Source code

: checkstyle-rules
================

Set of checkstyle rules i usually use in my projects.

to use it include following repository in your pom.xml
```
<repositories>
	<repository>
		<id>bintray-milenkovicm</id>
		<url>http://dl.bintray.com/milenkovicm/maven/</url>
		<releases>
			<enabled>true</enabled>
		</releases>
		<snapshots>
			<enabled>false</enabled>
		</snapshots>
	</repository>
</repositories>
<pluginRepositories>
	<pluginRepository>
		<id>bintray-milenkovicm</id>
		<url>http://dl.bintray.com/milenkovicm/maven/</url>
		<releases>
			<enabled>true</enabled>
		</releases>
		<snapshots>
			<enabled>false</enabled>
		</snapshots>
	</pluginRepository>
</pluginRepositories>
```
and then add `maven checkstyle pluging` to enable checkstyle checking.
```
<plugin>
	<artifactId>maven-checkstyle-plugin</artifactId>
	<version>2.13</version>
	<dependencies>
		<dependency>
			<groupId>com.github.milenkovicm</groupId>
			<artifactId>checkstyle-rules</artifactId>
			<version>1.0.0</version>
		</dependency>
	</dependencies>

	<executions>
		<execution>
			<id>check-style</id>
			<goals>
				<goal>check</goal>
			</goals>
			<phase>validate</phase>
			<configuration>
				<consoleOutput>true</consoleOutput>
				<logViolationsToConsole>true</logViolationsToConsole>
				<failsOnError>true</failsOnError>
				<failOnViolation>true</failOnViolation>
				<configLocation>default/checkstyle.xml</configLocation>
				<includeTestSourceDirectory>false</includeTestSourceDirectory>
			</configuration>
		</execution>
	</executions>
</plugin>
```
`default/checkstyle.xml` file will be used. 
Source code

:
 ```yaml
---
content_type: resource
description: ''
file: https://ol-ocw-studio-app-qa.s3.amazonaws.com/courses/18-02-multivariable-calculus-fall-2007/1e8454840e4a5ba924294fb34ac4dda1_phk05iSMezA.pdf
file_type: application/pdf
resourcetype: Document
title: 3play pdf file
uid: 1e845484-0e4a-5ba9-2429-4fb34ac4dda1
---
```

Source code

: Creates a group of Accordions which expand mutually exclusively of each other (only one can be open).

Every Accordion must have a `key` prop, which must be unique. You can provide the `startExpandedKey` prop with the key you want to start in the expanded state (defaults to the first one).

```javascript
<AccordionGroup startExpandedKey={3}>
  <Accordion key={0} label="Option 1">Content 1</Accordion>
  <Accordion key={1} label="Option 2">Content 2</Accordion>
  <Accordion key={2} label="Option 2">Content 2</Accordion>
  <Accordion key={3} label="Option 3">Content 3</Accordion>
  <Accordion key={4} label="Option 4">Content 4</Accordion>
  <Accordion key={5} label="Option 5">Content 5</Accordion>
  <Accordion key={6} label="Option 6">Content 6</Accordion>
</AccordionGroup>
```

# # #

◆ Work task
Find each line in the material above that carries the string "which", and copy it.

◆ Solution for this task
: Creates a group of Accordions which expand mutually exclusively of each other (only one can be open).
Every Accordion must have a `key` prop, which must be unique. You can provide the `startExpandedKey` prop with the key you want to start in the expanded state (defaults to the first one).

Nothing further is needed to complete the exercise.